*** Opening DATA FOR REVIEW ***
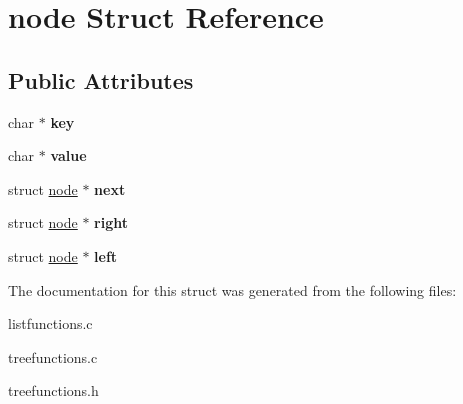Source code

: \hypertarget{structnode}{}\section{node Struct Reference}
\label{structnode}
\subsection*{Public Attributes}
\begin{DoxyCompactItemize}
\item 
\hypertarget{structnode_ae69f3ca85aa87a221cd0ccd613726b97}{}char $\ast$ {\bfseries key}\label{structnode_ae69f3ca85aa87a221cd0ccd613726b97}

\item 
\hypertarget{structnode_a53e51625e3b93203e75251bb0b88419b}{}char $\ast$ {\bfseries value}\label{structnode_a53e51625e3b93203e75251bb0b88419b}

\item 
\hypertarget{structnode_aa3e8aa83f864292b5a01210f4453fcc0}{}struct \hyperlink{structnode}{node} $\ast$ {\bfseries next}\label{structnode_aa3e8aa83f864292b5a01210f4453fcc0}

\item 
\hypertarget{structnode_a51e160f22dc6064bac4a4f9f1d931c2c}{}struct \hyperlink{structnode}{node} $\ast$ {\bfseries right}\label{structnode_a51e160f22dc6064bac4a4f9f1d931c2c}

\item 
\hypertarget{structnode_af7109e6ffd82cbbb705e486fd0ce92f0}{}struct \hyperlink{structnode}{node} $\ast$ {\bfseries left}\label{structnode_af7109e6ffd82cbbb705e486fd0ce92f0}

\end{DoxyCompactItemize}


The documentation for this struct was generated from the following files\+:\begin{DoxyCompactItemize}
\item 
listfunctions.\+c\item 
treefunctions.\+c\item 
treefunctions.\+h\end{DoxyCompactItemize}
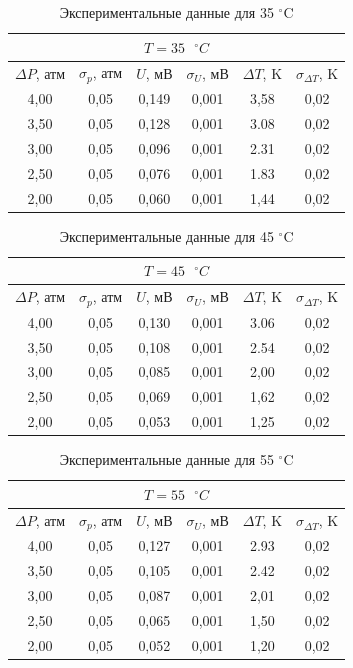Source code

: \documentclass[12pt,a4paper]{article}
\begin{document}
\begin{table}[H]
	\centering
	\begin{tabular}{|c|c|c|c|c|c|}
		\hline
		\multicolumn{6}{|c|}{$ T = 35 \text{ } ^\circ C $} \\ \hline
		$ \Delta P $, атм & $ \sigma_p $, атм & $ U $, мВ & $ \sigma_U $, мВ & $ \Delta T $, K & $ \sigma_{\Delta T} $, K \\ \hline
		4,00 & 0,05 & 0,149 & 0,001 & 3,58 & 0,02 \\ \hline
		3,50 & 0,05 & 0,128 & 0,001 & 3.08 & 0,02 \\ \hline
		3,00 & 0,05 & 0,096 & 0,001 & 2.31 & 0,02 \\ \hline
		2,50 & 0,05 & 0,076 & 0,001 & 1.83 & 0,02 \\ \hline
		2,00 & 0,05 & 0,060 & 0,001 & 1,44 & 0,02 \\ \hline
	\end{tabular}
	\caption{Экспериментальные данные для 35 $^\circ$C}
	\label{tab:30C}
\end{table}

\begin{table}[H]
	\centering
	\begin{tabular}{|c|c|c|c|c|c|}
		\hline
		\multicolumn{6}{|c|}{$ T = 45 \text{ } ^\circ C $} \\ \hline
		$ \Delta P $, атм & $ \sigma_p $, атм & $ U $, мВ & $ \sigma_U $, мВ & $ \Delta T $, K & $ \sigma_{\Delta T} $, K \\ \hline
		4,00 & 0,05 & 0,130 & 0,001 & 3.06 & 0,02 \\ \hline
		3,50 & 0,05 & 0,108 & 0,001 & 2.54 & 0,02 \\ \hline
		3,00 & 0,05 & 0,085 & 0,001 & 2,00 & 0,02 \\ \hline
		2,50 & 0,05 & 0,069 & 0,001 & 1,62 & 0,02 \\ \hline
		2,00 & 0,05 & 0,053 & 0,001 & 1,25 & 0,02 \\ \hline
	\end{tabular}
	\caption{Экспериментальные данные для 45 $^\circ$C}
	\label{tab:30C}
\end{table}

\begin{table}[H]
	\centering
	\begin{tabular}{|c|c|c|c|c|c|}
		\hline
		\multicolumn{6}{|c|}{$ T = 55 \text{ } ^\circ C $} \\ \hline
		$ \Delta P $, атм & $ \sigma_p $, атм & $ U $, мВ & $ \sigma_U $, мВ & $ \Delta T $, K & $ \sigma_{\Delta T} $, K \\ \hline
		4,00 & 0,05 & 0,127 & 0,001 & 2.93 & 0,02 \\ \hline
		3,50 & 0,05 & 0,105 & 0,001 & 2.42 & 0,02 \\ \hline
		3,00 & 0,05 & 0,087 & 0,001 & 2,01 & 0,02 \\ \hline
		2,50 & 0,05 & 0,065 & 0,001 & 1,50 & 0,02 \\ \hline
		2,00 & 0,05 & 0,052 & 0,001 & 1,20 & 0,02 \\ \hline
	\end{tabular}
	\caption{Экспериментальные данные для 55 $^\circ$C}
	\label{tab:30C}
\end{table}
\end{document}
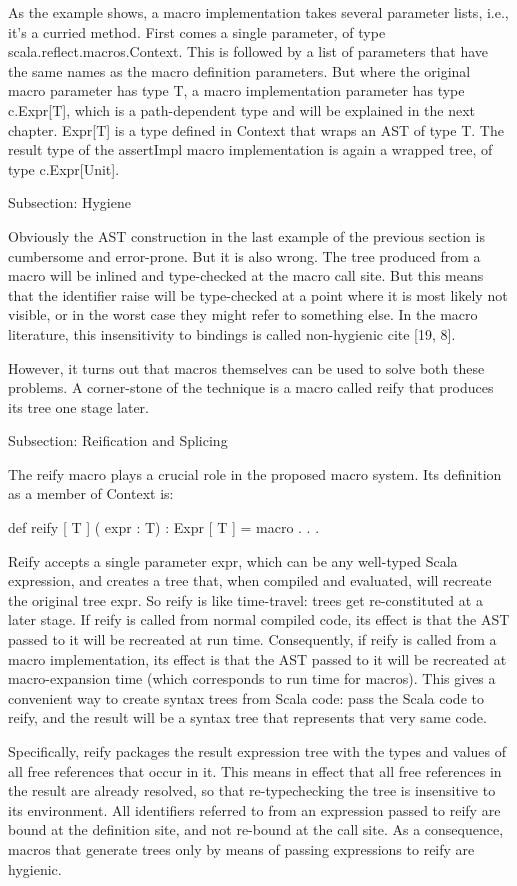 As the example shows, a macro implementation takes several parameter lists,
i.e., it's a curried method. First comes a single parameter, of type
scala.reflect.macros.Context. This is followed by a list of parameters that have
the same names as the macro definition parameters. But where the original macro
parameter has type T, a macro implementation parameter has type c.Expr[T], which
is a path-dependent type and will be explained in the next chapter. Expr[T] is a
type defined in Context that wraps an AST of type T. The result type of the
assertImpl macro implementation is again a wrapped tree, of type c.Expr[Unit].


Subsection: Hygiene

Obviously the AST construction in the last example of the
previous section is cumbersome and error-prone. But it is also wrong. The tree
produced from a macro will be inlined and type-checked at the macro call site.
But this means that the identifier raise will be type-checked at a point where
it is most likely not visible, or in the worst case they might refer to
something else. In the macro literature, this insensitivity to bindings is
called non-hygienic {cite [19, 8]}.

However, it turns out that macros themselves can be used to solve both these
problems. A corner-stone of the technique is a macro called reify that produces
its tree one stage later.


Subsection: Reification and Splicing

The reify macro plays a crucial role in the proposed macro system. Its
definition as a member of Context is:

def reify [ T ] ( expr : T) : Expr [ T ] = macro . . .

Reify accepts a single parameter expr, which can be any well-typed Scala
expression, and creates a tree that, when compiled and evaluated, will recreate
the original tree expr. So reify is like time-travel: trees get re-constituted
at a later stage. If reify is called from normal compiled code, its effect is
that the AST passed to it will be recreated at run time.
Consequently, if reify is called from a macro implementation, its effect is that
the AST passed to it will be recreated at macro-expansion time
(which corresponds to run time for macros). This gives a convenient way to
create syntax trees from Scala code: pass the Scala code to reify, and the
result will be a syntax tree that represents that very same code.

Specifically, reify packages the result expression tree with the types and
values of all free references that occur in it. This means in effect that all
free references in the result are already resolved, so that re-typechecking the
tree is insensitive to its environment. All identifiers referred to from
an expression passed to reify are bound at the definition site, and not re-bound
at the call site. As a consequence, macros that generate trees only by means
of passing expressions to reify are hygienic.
*** Closing DATA FOR REVIEW ***
ASSIGNMENT » With the pictures removed, return the full listing exactly as given.

RESPONSE »
Source code

: \hypertarget{structnode}{}\section{node Struct Reference}
\label{structnode}
\subsection*{Public Attributes}
\begin{DoxyCompactItemize}
\item 
\hypertarget{structnode_ae69f3ca85aa87a221cd0ccd613726b97}{}char $\ast$ {\bfseries key}\label{structnode_ae69f3ca85aa87a221cd0ccd613726b97}

\item 
\hypertarget{structnode_a53e51625e3b93203e75251bb0b88419b}{}char $\ast$ {\bfseries value}\label{structnode_a53e51625e3b93203e75251bb0b88419b}

\item 
\hypertarget{structnode_aa3e8aa83f864292b5a01210f4453fcc0}{}struct \hyperlink{structnode}{node} $\ast$ {\bfseries next}\label{structnode_aa3e8aa83f864292b5a01210f4453fcc0}

\item 
\hypertarget{structnode_a51e160f22dc6064bac4a4f9f1d931c2c}{}struct \hyperlink{structnode}{node} $\ast$ {\bfseries right}\label{structnode_a51e160f22dc6064bac4a4f9f1d931c2c}

\item 
\hypertarget{structnode_af7109e6ffd82cbbb705e486fd0ce92f0}{}struct \hyperlink{structnode}{node} $\ast$ {\bfseries left}\label{structnode_af7109e6ffd82cbbb705e486fd0ce92f0}

\end{DoxyCompactItemize}


The documentation for this struct was generated from the following files\+:\begin{DoxyCompactItemize}
\item 
listfunctions.\+c\item 
treefunctions.\+c\item 
treefunctions.\+h\end{DoxyCompactItemize}
Source code

: \documentclass[12pt,a4paper]{article}
\begin{document}
\begin{table}[H]
	\centering
	\begin{tabular}{|c|c|c|c|c|c|}
		\hline
		\multicolumn{6}{|c|}{$ T = 35 \text{ } ^\circ C $} \\ \hline
		$ \Delta P $, атм & $ \sigma_p $, атм & $ U $, мВ & $ \sigma_U $, мВ & $ \Delta T $, K & $ \sigma_{\Delta T} $, K \\ \hline
		4,00 & 0,05 & 0,149 & 0,001 & 3,58 & 0,02 \\ \hline
		3,50 & 0,05 & 0,128 & 0,001 & 3.08 & 0,02 \\ \hline
		3,00 & 0,05 & 0,096 & 0,001 & 2.31 & 0,02 \\ \hline
		2,50 & 0,05 & 0,076 & 0,001 & 1.83 & 0,02 \\ \hline
		2,00 & 0,05 & 0,060 & 0,001 & 1,44 & 0,02 \\ \hline
	\end{tabular}
	\caption{Экспериментальные данные для 35 $^\circ$C}
	\label{tab:30C}
\end{table}

\begin{table}[H]
	\centering
	\begin{tabular}{|c|c|c|c|c|c|}
		\hline
		\multicolumn{6}{|c|}{$ T = 45 \text{ } ^\circ C $} \\ \hline
		$ \Delta P $, атм & $ \sigma_p $, атм & $ U $, мВ & $ \sigma_U $, мВ & $ \Delta T $, K & $ \sigma_{\Delta T} $, K \\ \hline
		4,00 & 0,05 & 0,130 & 0,001 & 3.06 & 0,02 \\ \hline
		3,50 & 0,05 & 0,108 & 0,001 & 2.54 & 0,02 \\ \hline
		3,00 & 0,05 & 0,085 & 0,001 & 2,00 & 0,02 \\ \hline
		2,50 & 0,05 & 0,069 & 0,001 & 1,62 & 0,02 \\ \hline
		2,00 & 0,05 & 0,053 & 0,001 & 1,25 & 0,02 \\ \hline
	\end{tabular}
	\caption{Экспериментальные данные для 45 $^\circ$C}
	\label{tab:30C}
\end{table}

\begin{table}[H]
	\centering
	\begin{tabular}{|c|c|c|c|c|c|}
		\hline
		\multicolumn{6}{|c|}{$ T = 55 \text{ } ^\circ C $} \\ \hline
		$ \Delta P $, атм & $ \sigma_p $, атм & $ U $, мВ & $ \sigma_U $, мВ & $ \Delta T $, K & $ \sigma_{\Delta T} $, K \\ \hline
		4,00 & 0,05 & 0,127 & 0,001 & 2.93 & 0,02 \\ \hline
		3,50 & 0,05 & 0,105 & 0,001 & 2.42 & 0,02 \\ \hline
		3,00 & 0,05 & 0,087 & 0,001 & 2,01 & 0,02 \\ \hline
		2,50 & 0,05 & 0,065 & 0,001 & 1,50 & 0,02 \\ \hline
		2,00 & 0,05 & 0,052 & 0,001 & 1,20 & 0,02 \\ \hline
	\end{tabular}
	\caption{Экспериментальные данные для 55 $^\circ$C}
	\label{tab:30C}
\end{table}
\end{document}
 As the example shows, a macro implementation takes several parameter lists,
i.e., it's a curried method. First comes a single parameter, of type
scala.reflect.macros.Context. This is followed by a list of parameters that have
the same names as the macro definition parameters. But where the original macro
parameter has type T, a macro implementation parameter has type c.Expr[T], which
is a path-dependent type and will be explained in the next chapter. Expr[T] is a
type defined in Context that wraps an AST of type T. The result type of the
assertImpl macro implementation is again a wrapped tree, of type c.Expr[Unit].


Subsection: Hygiene

Obviously the AST construction in the last example of the
previous section is cumbersome and error-prone. But it is also wrong. The tree
produced from a macro will be inlined and type-checked at the macro call site.
But this means that the identifier raise will be type-checked at a point where
it is most likely not visible, or in the worst case they might refer to
something else. In the macro literature, this insensitivity to bindings is
called non-hygienic {cite [19, 8]}.

However, it turns out that macros themselves can be used to solve both these
problems. A corner-stone of the technique is a macro called reify that produces
its tree one stage later.


Subsection: Reification and Splicing

The reify macro plays a crucial role in the proposed macro system. Its
definition as a member of Context is:

def reify [ T ] ( expr : T) : Expr [ T ] = macro . . .

Reify accepts a single parameter expr, which can be any well-typed Scala
expression, and creates a tree that, when compiled and evaluated, will recreate
the original tree expr. So reify is like time-travel: trees get re-constituted
at a later stage. If reify is called from normal compiled code, its effect is
that the AST passed to it will be recreated at run time.
Consequently, if reify is called from a macro implementation, its effect is that
the AST passed to it will be recreated at macro-expansion time
(which corresponds to run time for macros). This gives a convenient way to
create syntax trees from Scala code: pass the Scala code to reify, and the
result will be a syntax tree that represents that very same code.

Specifically, reify packages the result expression tree with the types and
values of all free references that occur in it. This means in effect that all
free references in the result are already resolved, so that re-typechecking the
tree is insensitive to its environment. All identifiers referred to from
an expression passed to reify are bound at the definition site, and not re-bound
at the call site. As a consequence, macros that generate trees only by means
of passing expressions to reify are hygienic.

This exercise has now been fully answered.